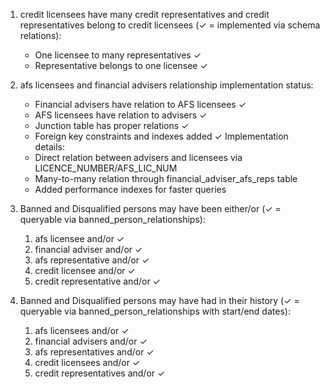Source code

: 1. credit licensees have many credit representatives and credit representatives belong to credit licensees (✓ = implemented via schema relations):
   - One licensee to many representatives ✓
   - Representative belongs to one licensee ✓

2. afs licensees and financial advisers relationship implementation status:
   - Financial advisers have relation to AFS licensees ✓
   - AFS licensees have relation to advisers ✓
   - Junction table has proper relations ✓
   - Foreign key constraints and indexes added ✓
   Implementation details:
   - Direct relation between advisers and licensees via LICENCE_NUMBER/AFS_LIC_NUM
   - Many-to-many relation through financial_adviser_afs_reps table
   - Added performance indexes for faster queries


3. Banned and Disqualified persons may have been either/or (✓ = queryable via banned_person_relationships):
   1. afs licensee and/or ✓
   2. financial adviser and/or ✓
   3. afs representative and/or ✓
   4. credit licensee and/or ✓
   5. credit representative and/or ✓

4. Banned and Disqualified persons may have had in their history (✓ = queryable via banned_person_relationships with start/end dates):
   1. afs licensees and/or ✓
   2. financial advisers and/or ✓
   3. afs representatives and/or ✓
   4. credit licensees and/or ✓
   5. credit representatives and/or ✓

# To do
Answer with the exact lines running from the one that contains "- Representative belongs to one licensee ✓" through the last line of the data. Include no other line.

# Output of the exercise
   - Representative belongs to one licensee ✓

2. afs licensees and financial advisers relationship implementation status:
   - Financial advisers have relation to AFS licensees ✓
   - AFS licensees have relation to advisers ✓
   - Junction table has proper relations ✓
   - Foreign key constraints and indexes added ✓
   Implementation details:
   - Direct relation between advisers and licensees via LICENCE_NUMBER/AFS_LIC_NUM
   - Many-to-many relation through financial_adviser_afs_reps table
   - Added performance indexes for faster queries


3. Banned and Disqualified persons may have been either/or (✓ = queryable via banned_person_relationships):
   1. afs licensee and/or ✓
   2. financial adviser and/or ✓
   3. afs representative and/or ✓
   4. credit licensee and/or ✓
   5. credit representative and/or ✓

4. Banned and Disqualified persons may have had in their history (✓ = queryable via banned_person_relationships with start/end dates):
   1. afs licensees and/or ✓
   2. financial advisers and/or ✓
   3. afs representatives and/or ✓
   4. credit licensees and/or ✓
   5. credit representatives and/or ✓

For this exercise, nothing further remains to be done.